Stored data

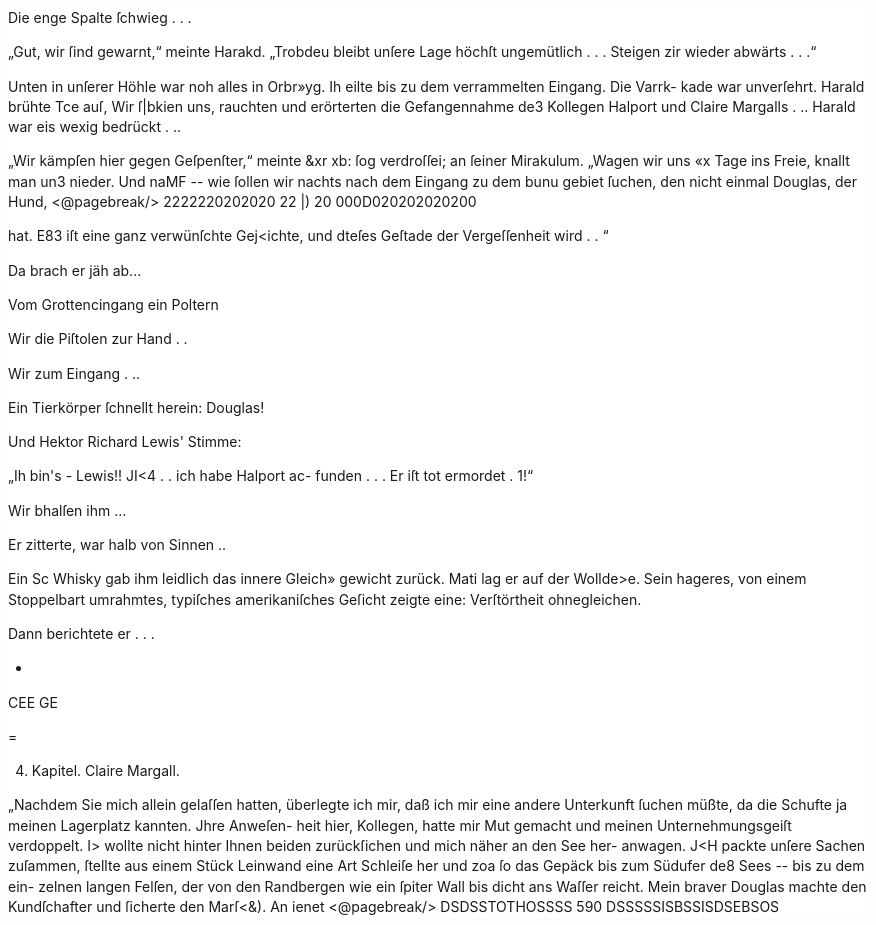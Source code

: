 Die enge Spalte ſchwieg . . .

„Gut, wir ſind gewarnt,“ meinte Harakd. „Trobdeu
bleibt unſere Lage höchſt ungemütlich . . . Steigen zir
wieder abwärts . . .“

Unten in unſerer Höhle war noh alles in Orbr»yg.
Ih eilte bis zu dem verrammelten Eingang. Die Varrk-
kade war unverſehrt. Harald brühte Tce auſ, Wir ſ|bkien
uns, rauchten und erörterten die Gefangennahme de3 Kollegen
Halport und Claire Margalls . .. Harald war eis wexig
bedrückt . ..

„Wir kämpſen hier gegen Geſpenſter,“ meinte &xr xb:
ſog verdroſſei; an ſeiner Mirakulum. „Wagen wir uns «x
Tage ins Freie, knallt man un3 nieder. Und naMF --
wie ſollen wir nachts nach dem Eingang zu dem bunu
gebiet ſuchen, den nicht einmal Douglas, der Hund,
<@pagebreak/>
2222220202020 22 |) 20 000D020202020200

hat. E83 iſt eine ganz verwünſchte Gej<ichte, und dteſes
Geſtade der Vergeſſenheit wird . . “

Da brach er jäh ab...

Vom Grottencingang ein Poltern

Wir die Piſtolen zur Hand . .

Wir zum Eingang . ..

Ein Tierkörper ſchnellt herein: Douglas!

Und Hektor Richard Lewis' Stimme:

„Ih bin's - Lewis!! JI<4 . . ich habe Halport ac-
funden . . . Er iſt tot ermordet . 1!“

Wir bhalſen ihm ...

Er zitterte, war halb von Sinnen ..

Ein Sc<hlu> Whisky gab ihm leidlich das innere Gleich»
gewicht zurück. Mati lag er auf der Wollde>e. Sein hageres,
von einem Stoppelbart umrahmtes, typiſches amerikaniſches
Geſicht zeigte eine: Verſtörtheit ohnegleichen.

Dann berichtete er . . .

+

CEE GE

=

4. Kapitel.
Claire Margall.

„Nachdem Sie mich allein gelaſſen hatten, überlegte ich
mir, daß ich mir eine andere Unterkunft ſuchen müßte, da
die Schufte ja meinen Lagerplatz kannten. Jhre Anweſen-
heit hier, Kollegen, hatte mir Mut gemacht und meinen
Unternehmungsgeiſt verdoppelt. I> wollte nicht hinter
Ihnen beiden zurückſichen und mich näher an den See her-
anwagen. J<H packte unſere Sachen zuſammen, ſtellte aus
einem Stück Leinwand eine Art Schleiſe her und zoa ſo
das Gepäck bis zum Südufer de8 Sees -- bis zu dem ein-
zelnen langen Felſen, der von den Randbergen wie ein ſpiter
Wall bis dicht ans Waſſer reicht. Mein braver Douglas
machte den Kundſchafter und ſicherte den Marſ<&). An ienet
<@pagebreak/>
DSDSSTOTHOSSSS 590 DSSSSSISBSSISDSEBSOS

§ What is expected
Copy the lines above exactly. Start with the line containing "Vom Grottencingang ein Poltern", end with the line containing "funden . . .", and include both.

§ Task output
Vom Grottencingang ein Poltern

Wir die Piſtolen zur Hand . .

Wir zum Eingang . ..

Ein Tierkörper ſchnellt herein: Douglas!

Und Hektor Richard Lewis' Stimme:

„Ih bin's - Lewis!! JI<4 . . ich habe Halport ac-
funden . . . Er iſt tot ermordet . 1!“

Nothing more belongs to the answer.